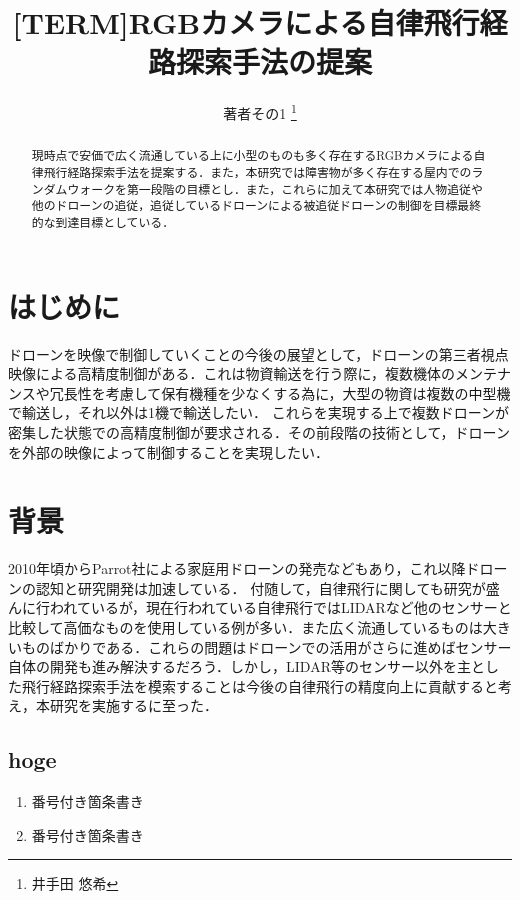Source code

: \documentclass[a4j,10pt]{jsarticle}
\begin{document}

\title{[TERM]RGBカメラによる自律飛行経路探索手法の提案}

\author{
    著者その1 \thanks{井手田 悠希}
}

\begin{abstract}
現時点で安価で広く流通している上に小型のものも多く存在するRGBカメラによる自律飛行経路探索手法を提案する．また，本研究では障害物が多く存在する屋内でのランダムウォークを第一段階の目標とし．また，これらに加えて本研究では人物追従や他のドローンの追従，追従しているドローンによる被追従ドローンの制御を目標最終的な到達目標としている．
\end{abstract}

\maketitle
\thispagestyle{empty}

\section{はじめに}
ドローンを映像で制御していくことの今後の展望として，ドローンの第三者視点映像による高精度制御がある．これは物資輸送を行う際に，複数機体のメンテナンスや冗長性を考慮して保有機種を少なくする為に，大型の物資は複数の中型機で輸送し，それ以外は1機で輸送したい．
これらを実現する上で複数ドローンが密集した状態での高精度制御が要求される．その前段階の技術として，ドローンを外部の映像によって制御することを実現したい．

\section{背景}
2010年頃からParrot社による家庭用ドローンの発売などもあり，これ以降ドローンの認知と研究開発は加速している．
付随して，自律飛行に関しても研究が盛んに行われているが，現在行われている自律飛行ではLIDARなど他のセンサーと比較して高価なものを使用している例が多い．また広く流通しているものは大きいものばかりである．これらの問題はドローンでの活用がさらに進めばセンサー自体の開発も進み解決するだろう．しかし，LIDAR等のセンサー以外を主とした飛行経路探索手法を模索することは今後の自律飛行の精度向上に貢献すると考え，本研究を実施するに至った．

\subsection{hoge}

\begin{enumerate}
\item 番号付き箇条書き 
\item 番号付き箇条書き
\end{enumerate}
\end{document}
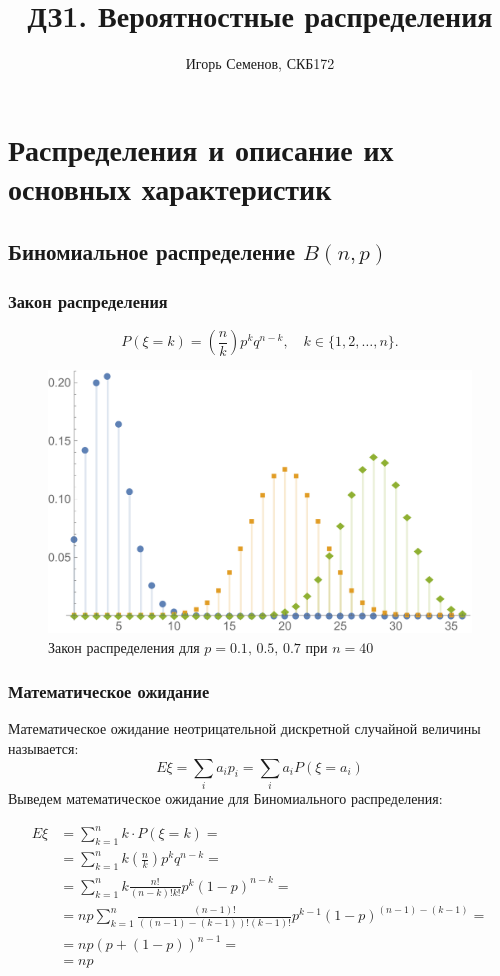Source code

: \documentclass[a4paper]{article}
\title{ДЗ1. Вероятностные распределения}
\author{Игорь Семенов, СКБ172}
\begin{document}
\maketitle



\section{Распределения и описание их основных характеристик}

\subsection{Биномиальное распределение $B(n,p)$ }
\subsubsection{Закон распределения}
$$P(\xi=k)=(\frac{n}{k})p^{k}q^{n-k},\quad k\in\{1,2,\ldots,n\}.$$

\begin{figure}[h!]
    \centering
    \includegraphics[scale=0.5]{BinomPDF.pdf}
    \caption{Закон распределения для $p=0.1,\,0.5,\,0.7$ при $n=40$
}
\end{figure}


\subsubsection{Математическое ожидание}
Математическое ожидание неотрицательной дискретной случайной величины называется:
$$E\xi = \sum_{i}a_ip_i=\sum_{i}a_iP(\xi=a_i)$$ Выведем математическое ожидание для Биномиального распределения:

\begin{equation*}
	\begin{split}
	E\xi   &= \sum_{k=1}^{n}k\cdot P(\xi=k)=\\
				&=\sum_{k=1}^{n}k(\frac{n}{k})p^{k}q^{n-k}=\\
				&=\sum_{k=1}^{n}k\frac{n!}{(n-k)!k!}p^{k}(1-p)^{n-k}=\\
				&=np\sum_{k=1}^{n}\frac{(n-1)!}{((n-1)-(k-1))!(k-1)!}p^{k-1}(1-p)^{(n-1)-(k-1)}=\\
                &=np(p+(1-p))^{n-1}=\\
                &=np
	\end{split}
\end{equation*}
\end{document}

Work to be completed: What lines in the material above hold the string "documentclass"? List them.

Finished exercise:
: \documentclass[a4j,10pt]{jsarticle}
: \documentclass[a4paper]{article}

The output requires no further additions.